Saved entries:
══════════

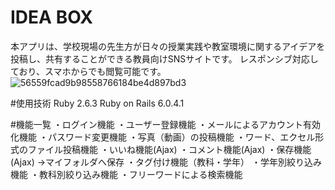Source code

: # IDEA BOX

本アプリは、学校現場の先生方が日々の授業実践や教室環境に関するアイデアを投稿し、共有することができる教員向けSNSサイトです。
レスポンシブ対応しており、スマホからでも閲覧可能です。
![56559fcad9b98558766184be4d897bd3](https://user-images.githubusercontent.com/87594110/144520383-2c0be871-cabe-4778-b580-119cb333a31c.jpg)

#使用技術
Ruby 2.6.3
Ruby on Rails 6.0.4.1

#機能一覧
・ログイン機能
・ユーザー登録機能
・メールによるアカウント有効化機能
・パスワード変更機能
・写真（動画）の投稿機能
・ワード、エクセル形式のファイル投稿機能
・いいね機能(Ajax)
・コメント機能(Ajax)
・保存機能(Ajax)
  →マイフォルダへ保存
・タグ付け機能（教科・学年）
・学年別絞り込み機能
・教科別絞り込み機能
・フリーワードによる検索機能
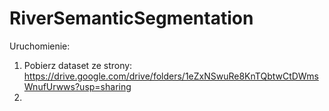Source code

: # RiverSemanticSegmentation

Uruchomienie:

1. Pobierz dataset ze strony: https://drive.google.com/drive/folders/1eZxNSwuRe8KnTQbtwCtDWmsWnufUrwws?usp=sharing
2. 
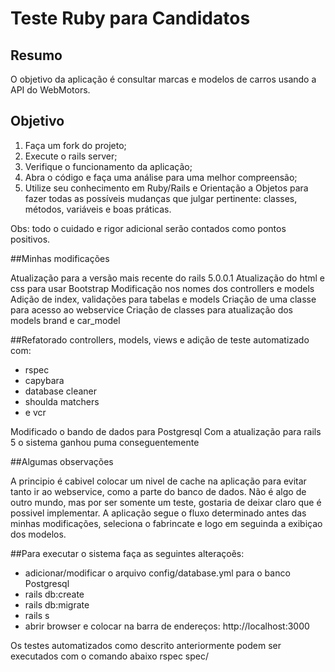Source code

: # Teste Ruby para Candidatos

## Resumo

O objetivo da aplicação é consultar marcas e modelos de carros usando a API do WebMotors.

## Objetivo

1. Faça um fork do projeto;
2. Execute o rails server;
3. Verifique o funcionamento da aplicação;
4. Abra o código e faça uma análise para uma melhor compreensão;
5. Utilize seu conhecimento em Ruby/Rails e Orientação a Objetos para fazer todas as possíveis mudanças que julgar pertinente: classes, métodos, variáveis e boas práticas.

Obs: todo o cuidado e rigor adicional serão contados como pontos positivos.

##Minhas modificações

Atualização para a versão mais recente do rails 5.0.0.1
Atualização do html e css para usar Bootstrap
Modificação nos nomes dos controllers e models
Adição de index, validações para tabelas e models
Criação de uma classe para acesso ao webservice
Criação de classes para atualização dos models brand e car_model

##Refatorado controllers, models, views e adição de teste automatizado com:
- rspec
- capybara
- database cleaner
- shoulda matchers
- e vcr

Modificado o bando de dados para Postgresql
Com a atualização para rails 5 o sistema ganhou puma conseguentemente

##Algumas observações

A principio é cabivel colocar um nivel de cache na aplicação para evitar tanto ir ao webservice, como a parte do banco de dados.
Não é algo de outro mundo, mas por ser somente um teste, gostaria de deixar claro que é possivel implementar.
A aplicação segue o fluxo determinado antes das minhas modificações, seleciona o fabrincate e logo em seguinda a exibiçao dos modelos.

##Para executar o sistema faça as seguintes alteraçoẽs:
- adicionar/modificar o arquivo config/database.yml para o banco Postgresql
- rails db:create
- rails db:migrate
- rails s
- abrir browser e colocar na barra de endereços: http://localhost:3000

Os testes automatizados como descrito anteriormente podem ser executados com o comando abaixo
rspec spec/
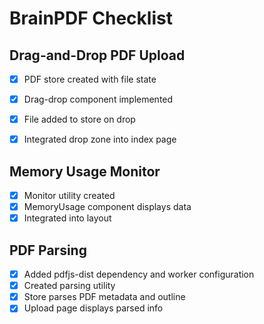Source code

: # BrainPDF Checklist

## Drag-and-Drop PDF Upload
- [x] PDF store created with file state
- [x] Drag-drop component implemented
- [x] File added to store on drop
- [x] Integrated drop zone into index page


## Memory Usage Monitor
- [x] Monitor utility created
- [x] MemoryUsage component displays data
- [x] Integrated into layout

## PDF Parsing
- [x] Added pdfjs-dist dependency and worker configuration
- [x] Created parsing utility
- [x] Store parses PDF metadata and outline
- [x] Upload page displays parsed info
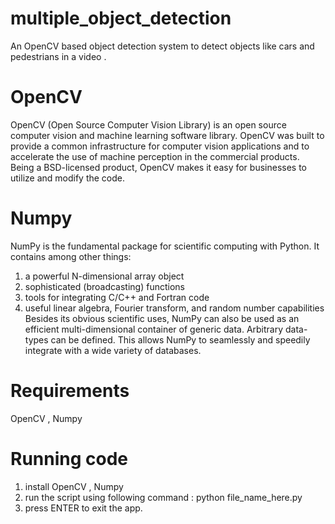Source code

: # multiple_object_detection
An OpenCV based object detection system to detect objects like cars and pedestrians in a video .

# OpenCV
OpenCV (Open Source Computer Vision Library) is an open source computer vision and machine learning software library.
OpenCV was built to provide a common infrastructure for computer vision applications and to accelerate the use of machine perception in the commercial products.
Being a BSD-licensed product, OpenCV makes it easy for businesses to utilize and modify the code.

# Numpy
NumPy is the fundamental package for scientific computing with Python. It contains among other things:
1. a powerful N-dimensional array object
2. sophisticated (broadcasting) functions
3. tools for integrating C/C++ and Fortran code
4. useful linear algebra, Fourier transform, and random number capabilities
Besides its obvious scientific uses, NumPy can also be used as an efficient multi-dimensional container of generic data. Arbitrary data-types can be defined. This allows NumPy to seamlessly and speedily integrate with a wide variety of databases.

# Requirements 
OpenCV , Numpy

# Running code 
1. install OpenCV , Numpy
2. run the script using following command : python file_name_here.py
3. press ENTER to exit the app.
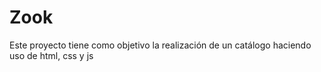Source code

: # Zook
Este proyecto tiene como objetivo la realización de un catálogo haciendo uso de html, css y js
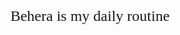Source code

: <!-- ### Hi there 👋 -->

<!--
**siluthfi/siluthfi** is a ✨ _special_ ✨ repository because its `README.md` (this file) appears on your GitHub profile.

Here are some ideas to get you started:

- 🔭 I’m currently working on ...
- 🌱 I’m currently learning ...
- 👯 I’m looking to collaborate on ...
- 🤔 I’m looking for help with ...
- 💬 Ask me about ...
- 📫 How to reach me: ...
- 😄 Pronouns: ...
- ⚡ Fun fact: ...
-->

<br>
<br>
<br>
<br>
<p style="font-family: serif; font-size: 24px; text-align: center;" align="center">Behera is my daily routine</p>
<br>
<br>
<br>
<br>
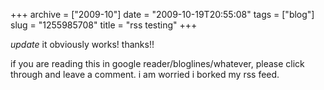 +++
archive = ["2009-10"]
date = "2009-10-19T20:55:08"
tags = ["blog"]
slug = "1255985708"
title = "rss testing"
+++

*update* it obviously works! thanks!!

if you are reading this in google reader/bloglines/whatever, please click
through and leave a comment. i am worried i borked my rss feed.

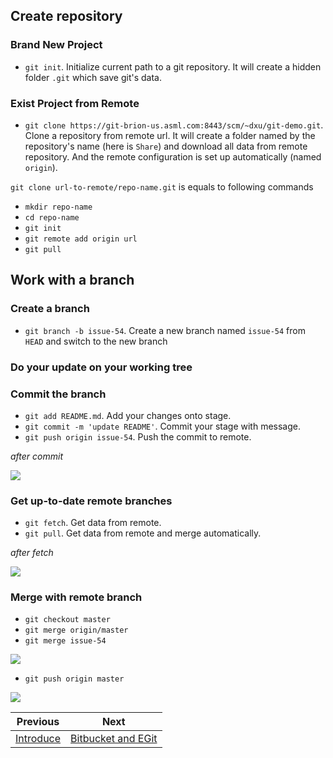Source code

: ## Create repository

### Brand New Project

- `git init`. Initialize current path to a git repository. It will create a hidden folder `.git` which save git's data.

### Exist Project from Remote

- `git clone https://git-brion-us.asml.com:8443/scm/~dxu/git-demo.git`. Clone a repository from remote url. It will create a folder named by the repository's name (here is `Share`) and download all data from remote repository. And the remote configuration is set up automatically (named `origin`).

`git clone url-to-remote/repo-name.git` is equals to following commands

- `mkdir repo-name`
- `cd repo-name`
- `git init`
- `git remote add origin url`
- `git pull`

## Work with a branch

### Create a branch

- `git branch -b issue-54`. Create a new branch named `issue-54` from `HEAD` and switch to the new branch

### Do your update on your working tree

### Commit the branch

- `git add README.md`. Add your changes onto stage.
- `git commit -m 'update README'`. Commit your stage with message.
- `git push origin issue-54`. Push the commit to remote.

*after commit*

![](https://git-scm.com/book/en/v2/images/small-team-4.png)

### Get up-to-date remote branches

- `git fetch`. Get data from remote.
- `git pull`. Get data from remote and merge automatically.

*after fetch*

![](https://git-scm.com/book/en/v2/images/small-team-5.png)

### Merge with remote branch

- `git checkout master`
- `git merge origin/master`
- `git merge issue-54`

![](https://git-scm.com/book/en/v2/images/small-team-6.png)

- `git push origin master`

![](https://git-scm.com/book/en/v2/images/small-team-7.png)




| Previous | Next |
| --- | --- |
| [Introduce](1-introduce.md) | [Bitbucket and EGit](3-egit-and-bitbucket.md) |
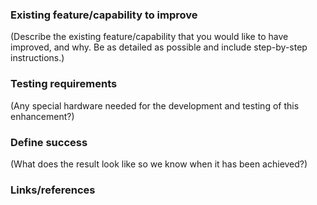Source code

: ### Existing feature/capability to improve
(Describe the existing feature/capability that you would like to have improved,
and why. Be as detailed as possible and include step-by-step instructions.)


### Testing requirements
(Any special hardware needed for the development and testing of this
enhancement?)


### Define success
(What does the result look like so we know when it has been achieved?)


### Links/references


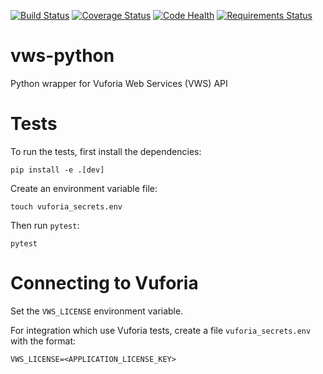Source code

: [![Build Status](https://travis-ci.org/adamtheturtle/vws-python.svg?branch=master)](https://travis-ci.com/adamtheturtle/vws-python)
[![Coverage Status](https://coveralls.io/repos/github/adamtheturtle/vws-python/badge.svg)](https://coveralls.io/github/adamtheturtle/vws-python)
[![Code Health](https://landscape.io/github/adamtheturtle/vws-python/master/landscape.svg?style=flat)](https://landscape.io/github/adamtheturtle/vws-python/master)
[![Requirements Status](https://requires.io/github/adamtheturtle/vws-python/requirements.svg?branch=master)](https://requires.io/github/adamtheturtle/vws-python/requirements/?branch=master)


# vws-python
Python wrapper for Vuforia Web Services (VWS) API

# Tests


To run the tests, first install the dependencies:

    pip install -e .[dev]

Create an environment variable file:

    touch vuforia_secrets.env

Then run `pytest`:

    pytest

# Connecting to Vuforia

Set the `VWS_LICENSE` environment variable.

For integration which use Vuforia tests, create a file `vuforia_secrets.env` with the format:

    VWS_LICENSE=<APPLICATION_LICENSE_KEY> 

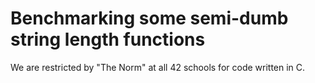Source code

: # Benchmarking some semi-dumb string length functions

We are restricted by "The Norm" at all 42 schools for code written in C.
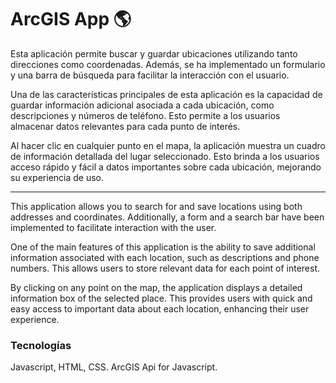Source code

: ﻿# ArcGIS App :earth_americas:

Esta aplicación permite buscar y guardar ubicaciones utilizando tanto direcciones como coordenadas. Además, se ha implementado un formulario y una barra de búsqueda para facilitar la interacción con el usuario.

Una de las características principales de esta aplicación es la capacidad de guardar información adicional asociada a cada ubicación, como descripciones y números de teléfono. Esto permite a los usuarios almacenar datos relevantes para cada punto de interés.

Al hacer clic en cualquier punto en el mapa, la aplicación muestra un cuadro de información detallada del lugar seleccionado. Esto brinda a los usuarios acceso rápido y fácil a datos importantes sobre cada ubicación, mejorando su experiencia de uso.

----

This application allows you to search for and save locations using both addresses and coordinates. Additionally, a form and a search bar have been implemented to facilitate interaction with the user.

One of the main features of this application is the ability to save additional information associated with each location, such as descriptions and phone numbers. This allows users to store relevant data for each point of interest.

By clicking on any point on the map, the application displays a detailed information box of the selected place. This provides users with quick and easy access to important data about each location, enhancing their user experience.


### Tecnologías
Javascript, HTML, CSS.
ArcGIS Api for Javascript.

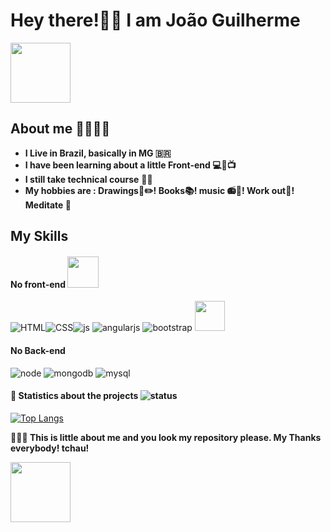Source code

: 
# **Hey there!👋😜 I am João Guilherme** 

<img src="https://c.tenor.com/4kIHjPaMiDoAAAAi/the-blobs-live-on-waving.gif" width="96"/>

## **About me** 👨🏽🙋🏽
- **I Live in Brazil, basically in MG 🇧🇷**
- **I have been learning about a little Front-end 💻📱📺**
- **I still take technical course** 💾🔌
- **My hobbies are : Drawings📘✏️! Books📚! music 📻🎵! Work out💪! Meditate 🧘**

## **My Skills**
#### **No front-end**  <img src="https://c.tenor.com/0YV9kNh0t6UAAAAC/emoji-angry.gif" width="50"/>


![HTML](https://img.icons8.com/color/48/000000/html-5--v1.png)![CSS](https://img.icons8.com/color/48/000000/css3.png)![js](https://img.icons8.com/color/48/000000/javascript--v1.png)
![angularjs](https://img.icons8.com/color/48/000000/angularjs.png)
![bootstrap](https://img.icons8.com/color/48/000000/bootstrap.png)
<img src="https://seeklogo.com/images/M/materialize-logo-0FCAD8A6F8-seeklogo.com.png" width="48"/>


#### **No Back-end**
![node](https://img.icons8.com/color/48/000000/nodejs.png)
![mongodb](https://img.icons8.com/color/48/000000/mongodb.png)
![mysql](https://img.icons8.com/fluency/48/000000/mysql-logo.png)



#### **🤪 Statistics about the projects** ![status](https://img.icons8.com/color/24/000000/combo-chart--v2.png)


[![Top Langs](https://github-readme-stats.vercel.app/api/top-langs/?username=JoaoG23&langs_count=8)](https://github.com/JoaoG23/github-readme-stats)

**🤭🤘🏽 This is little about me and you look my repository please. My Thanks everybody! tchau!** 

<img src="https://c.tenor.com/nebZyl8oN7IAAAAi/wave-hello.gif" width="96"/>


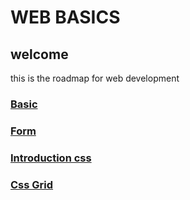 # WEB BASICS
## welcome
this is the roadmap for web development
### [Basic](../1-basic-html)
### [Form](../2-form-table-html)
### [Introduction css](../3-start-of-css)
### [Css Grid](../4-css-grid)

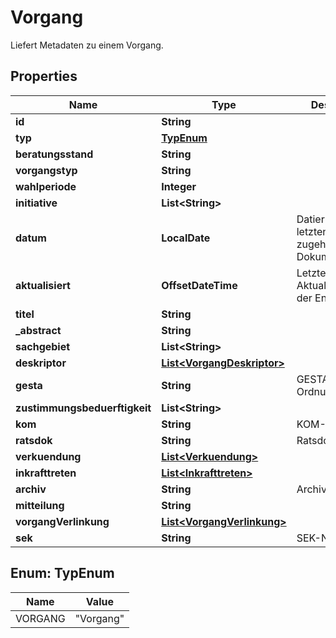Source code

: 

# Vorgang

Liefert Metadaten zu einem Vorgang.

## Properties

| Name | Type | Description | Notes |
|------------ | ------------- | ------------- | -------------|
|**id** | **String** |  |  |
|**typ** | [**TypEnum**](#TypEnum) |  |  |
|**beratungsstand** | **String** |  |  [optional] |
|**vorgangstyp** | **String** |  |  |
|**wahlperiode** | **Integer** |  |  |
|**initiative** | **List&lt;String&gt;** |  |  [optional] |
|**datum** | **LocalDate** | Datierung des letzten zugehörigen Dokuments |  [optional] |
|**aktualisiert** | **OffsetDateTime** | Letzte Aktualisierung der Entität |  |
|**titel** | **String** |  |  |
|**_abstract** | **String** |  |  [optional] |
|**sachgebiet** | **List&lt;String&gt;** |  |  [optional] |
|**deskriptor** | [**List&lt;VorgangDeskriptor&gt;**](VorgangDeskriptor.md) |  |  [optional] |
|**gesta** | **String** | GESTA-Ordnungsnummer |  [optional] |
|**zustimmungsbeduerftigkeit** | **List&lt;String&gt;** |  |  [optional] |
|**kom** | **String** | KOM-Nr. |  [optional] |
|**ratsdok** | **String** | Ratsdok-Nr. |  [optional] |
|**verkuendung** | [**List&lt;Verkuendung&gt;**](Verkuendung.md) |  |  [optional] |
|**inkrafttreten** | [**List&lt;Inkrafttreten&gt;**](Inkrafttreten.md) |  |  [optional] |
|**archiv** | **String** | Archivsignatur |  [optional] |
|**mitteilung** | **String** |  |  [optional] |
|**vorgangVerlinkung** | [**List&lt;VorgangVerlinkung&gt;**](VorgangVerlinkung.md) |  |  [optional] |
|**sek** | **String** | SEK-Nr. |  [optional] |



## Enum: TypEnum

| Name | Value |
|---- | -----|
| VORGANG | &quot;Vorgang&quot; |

══════════

(What to do):
Given the entries above, transcribe exactly the lines from the one holding "obviously works! thanks!!" through the one holding "Clone a repository"; pictures do not belong in the transcription.

(Exercise response):
*update* it obviously works! thanks!!

if you are reading this in google reader/bloglines/whatever, please click
through and leave a comment. i am worried i borked my rss feed.

Source code

: ## Create repository

### Brand New Project

- `git init`. Initialize current path to a git repository. It will create a hidden folder `.git` which save git's data.

### Exist Project from Remote

- `git clone https://git-brion-us.asml.com:8443/scm/~dxu/git-demo.git`. Clone a repository from remote url. It will create a folder named by the repository's name (here is `Share`) and download all data from remote repository. And the remote configuration is set up automatically (named `origin`).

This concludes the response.